Thursday, June 07, 2007

Macmillan CEO confuses property and information, acts 5

Macmillan Publishing CEO Richard Charkin is confused about the difference between intellectual "property" - a nonexclusive good where one person's use does not directly detract from others - and real property, which only one person can possess. While both have value and both deserve legal protection, the protections need not necessarily be identical, because the goods themselves behave differently.

Charkin would rather gloss over that distinction, because he doesn't like the current laws in the United States which give information different protections from physical goods. To connect the two different types of goods, he stole a few real laptops belonging to Google, Inc. at a trade show, stating that no sign had been posted forbidding the stealing of the laptops, in a humorous though flawed analogy to Google BookSearch. Engadget has a good commentary on the stunt, with some interesting comments split between people confused as to the specifics of the Book Search Library Project and those correcting the record.

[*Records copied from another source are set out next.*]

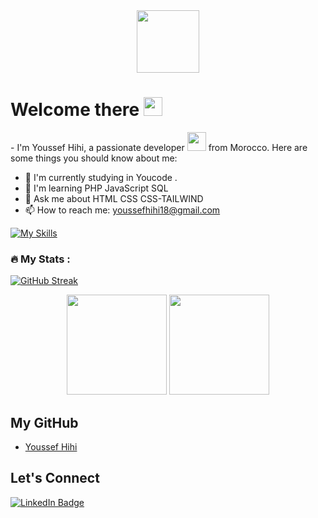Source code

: <div id="header" align="center">
  <img src="[https://media.giphy.com/media/M9gbBd9nbDrOTu1Mqx/giphy.gif](https://giphy.com/gifs/fomoduck-duck-fomo-forever-squad-HzPtbOKyBoBFsK4hyc)" width="100"/>
</div>

<img src="https://komarev.com/ghpvc/?username=youssefhihi&style=flat-square&color=blue" alt=""/>

<h1>
  Welcome there
  <img src="https://media.giphy.com/media/hvRJCLFzcasrR4ia7z/giphy.gif" width="30px"/>
</h1>
<div>- I'm Youssef Hihi, a passionate developer <img src="https://media.giphy.com/media/WUlplcMpOCEmTGBtBW/giphy.gif" width="30"> from  Morocco. Here are some things you should know about me:</div>

- 🚀 I'm currently studying in Youcode .
- 🌱 I'm learning PHP JavaScript SQL 
- 💬 Ask me about HTML CSS CSS-TAILWIND
- 📫 How to reach me:  youssefhihi18@gmail.com

[![My Skills](https://skills.thijs.gg/icons?i=html,css,js,php,bootstrap,mysql,tailwind,vscode,git,github,postman,figma)](https://skills.thijs.gg)


### :fire: My Stats :

[![GitHub Streak](http://github-readme-streak-stats.herokuapp.com?user=youssefhihi&theme=dark&background=000000)](https://git.io/streak-stats)


<p align="center">
<img src="https://github-readme-stats.vercel.app/api/top-langs/?username=youssefhihi&layout=compact&title_color=fff&text_color=fff&bg_color=0D1117" height="160px" />
<img src="https://github-readme-stats.vercel.app/api?username=youssefhihi&title_color=fff&text_color=fff&icon_color=F7DF1E&bg_color=0D1117&show_icons=true" height="160px"/>
</p>


## My GitHub
- [Youssef Hihi](https://github.com/youssefhihi)


## Let's Connect

<div id="badges">
  <a href="https://www.linkedin.com/in/youssef-hihi-566b5b2a4/">
    <img src="https://img.shields.io/badge/LinkedIn-blue?style=for-the-badge&logo=linkedin&logoColor=white" alt="LinkedIn Badge"/>
  </a>
</div>
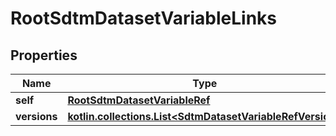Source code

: 
# RootSdtmDatasetVariableLinks

## Properties
| Name | Type | Description | Notes |
| ------------ | ------------- | ------------- | ------------- |
| **self** | [**RootSdtmDatasetVariableRef**](RootSdtmDatasetVariableRef.md) |  |  [optional] |
| **versions** | [**kotlin.collections.List&lt;SdtmDatasetVariableRefVersion&gt;**](SdtmDatasetVariableRefVersion.md) |  |  [optional] |



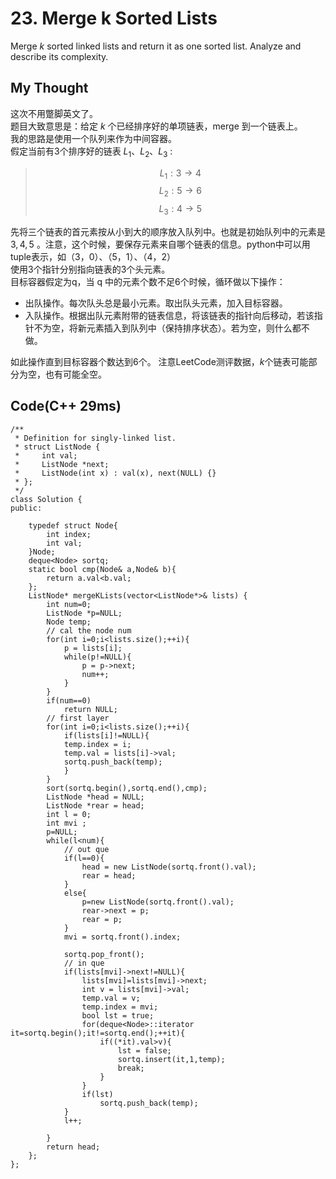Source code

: # 23. Merge k Sorted Lists
Merge *k* sorted linked lists and return it as one sorted list. Analyze and describe its complexity.
## My Thought
这次不用蹩脚英文了。  
题目大致意思是：给定 *k* 个已经排序好的单项链表，merge 到一个链表上。  
我的思路是使用一个队列来作为中间容器。  
假定当前有3个排序好的链表 $L_1、L_2、L_3$ :

>$$L_1:3\rightarrow 4$$
>$$L_2:5\rightarrow 6$$
>$$L_3:4\rightarrow 5$$

先将三个链表的首元素按从小到大的顺序放入队列中。也就是初始队列中的元素是 $3,4,5$ 。注意，这个时候，要保存元素来自哪个链表的信息。python中可以用tuple表示，如（3，0）、（5，1）、（4，2）   
使用3个指针分别指向链表的3个头元素。  
目标容器假定为q，当 q 中的元素个数不足6个时候，循环做以下操作：
- 出队操作。每次队头总是最小元素。取出队头元素，加入目标容器。
- 入队操作。根据出队元素附带的链表信息，将该链表的指针向后移动，若该指针不为空，将新元素插入到队列中（保持排序状态）。若为空，则什么都不做。

如此操作直到目标容器个数达到6个。
注意LeetCode测评数据，*k*个链表可能部分为空，也有可能全空。
## Code(C++ 29ms)

	/**
     * Definition for singly-linked list.
     * struct ListNode {
     *     int val;
     *     ListNode *next;
     *     ListNode(int x) : val(x), next(NULL) {}
     * };
     */
    class Solution {
    public:

        typedef struct Node{
            int index;
            int val;
        }Node;
        deque<Node> sortq;
        static bool cmp(Node& a,Node& b){
            return a.val<b.val;
        };
        ListNode* mergeKLists(vector<ListNode*>& lists) {
            int num=0;
            ListNode *p=NULL;
            Node temp;
            // cal the node num
            for(int i=0;i<lists.size();++i){
                p = lists[i];
                while(p!=NULL){
                    p = p->next;
                    num++;
                }
            }
            if(num==0)
                return NULL;
            // first layer
            for(int i=0;i<lists.size();++i){
                if(lists[i]!=NULL){
                temp.index = i;
                temp.val = lists[i]->val;
                sortq.push_back(temp);
                }
            }
            sort(sortq.begin(),sortq.end(),cmp);
            ListNode *head = NULL;
            ListNode *rear = head;
            int l = 0;
            int mvi ;
            p=NULL;
            while(l<num){
                // out que
                if(l==0){
                    head = new ListNode(sortq.front().val);
                    rear = head;
                } 
                else{
                    p=new ListNode(sortq.front().val);
                    rear->next = p;
                    rear = p;
                }
                mvi = sortq.front().index;

                sortq.pop_front();
                // in que
                if(lists[mvi]->next!=NULL){
                    lists[mvi]=lists[mvi]->next;
                    int v = lists[mvi]->val;
                    temp.val = v;
                    temp.index = mvi;
                    bool lst = true;
                    for(deque<Node>::iterator it=sortq.begin();it!=sortq.end();++it){
                        if((*it).val>v){
                            lst = false;
                            sortq.insert(it,1,temp);
                            break;
                        }
                    }
                    if(lst)
                        sortq.push_back(temp);
                }
                l++;

            }
            return head;
        };
    };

Whatever the merits of the lawsuit over Google Book Search (and most IPac members feel pretty strongly about that), scanning books falls under the purview of copyright law, while taking other people's laptops does not. As one commenter on the Engadget thread put it, "Wouldn't it have been more fitting for Charkin to have made a duplicate COPY of the laptop?" The book publishers, like the RIAA, MPAA, Viacom, and countless others frustrated with the balance struck by copyright law (even the very one-sided balance in their favor we have today) continue to push the comparison between their valuable information and physical property, in an attempt to convince the public that the two are the same. We can't let them get away with it.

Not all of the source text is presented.